On 06/25/11 13:43, Claudio Jeker wrote:
> On Fri, Jun 24, 2011 at 09:01:30PM +0200, Martin Pelikan wrote:
>> On Fri, Jun 24, 2011 at 01:42:57PM -0500, Chris Bennett wrote:
>>> On Fri, Jun 24, 2011 at 07:54:33PM +0200, Matthias Kilian wrote:
>>>> On Fri, Jun 24, 2011 at 11:06:56AM -0500, Marco Peereboom wrote:
>>>>>>> My current best theory is that the brand new link prefetch stuff (ugh!)
>>>>>>> is easting gobs of file descriptors while another site is loading.  So
>>>>>>> when webkit tries to establish a connection to get like favicon or css
>>>>>>> it runs out and renders the pages sans css or favicon (missing pictures
>>>>>>> etc etc).  The link prefetch can't be disabled since it doesn't have a
>>>>>>> knob.  I am trying to reason with the webkit people (again) that
>>>>>>> anything prefetch is not really that great for everybody.
>>>>>>
>>>>>> Well, if there a way we could introduce such a knob in the port then?
>>>> BTW: I'm against a knob, too. If we patch it locally (in the port),
>>>> I'm for disabling all the prefetching stuff unconditionally, because
>>>> it's just plain stupid.
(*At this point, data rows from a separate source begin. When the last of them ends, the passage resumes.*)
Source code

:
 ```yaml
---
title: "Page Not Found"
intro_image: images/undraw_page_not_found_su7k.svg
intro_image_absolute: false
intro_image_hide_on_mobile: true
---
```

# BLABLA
If upstream accepts a knob (because they
>>>> obviously think that prefetching is clever), that's another story.
>>> I agree, just get rid of it.
>>> If upstream is so big on having this prefetching crap, I doubt they will 
>>> want even a knob.
>>> Just patch it locally unless a knob is really easy.
>>
>> Prefetching stuff is a brilliant idea on a sane internet connection. But
>> people probably want to use their browser in a bush on GPRS 56k modem
>> and share the line with others, too.  Also, at least in our country,
>> there are lots of stupid greedy ISPs who bill you based on how much
>> traffic do you transfer.  Why should either group of people be limited
>> in favor of the other?
>>
> 
> Prefetching is a waste of bandwith no matter what. It just adds more load
> onto the servers.

Well, on some webpages we produce, we make the page itself supply some
javascript to preload the next image or slide or whatever. Of course
that's quite different from the browser built-in preloading;

1. We are pretty sure what the user will want to see next.
2. We do not preload every goddamn link.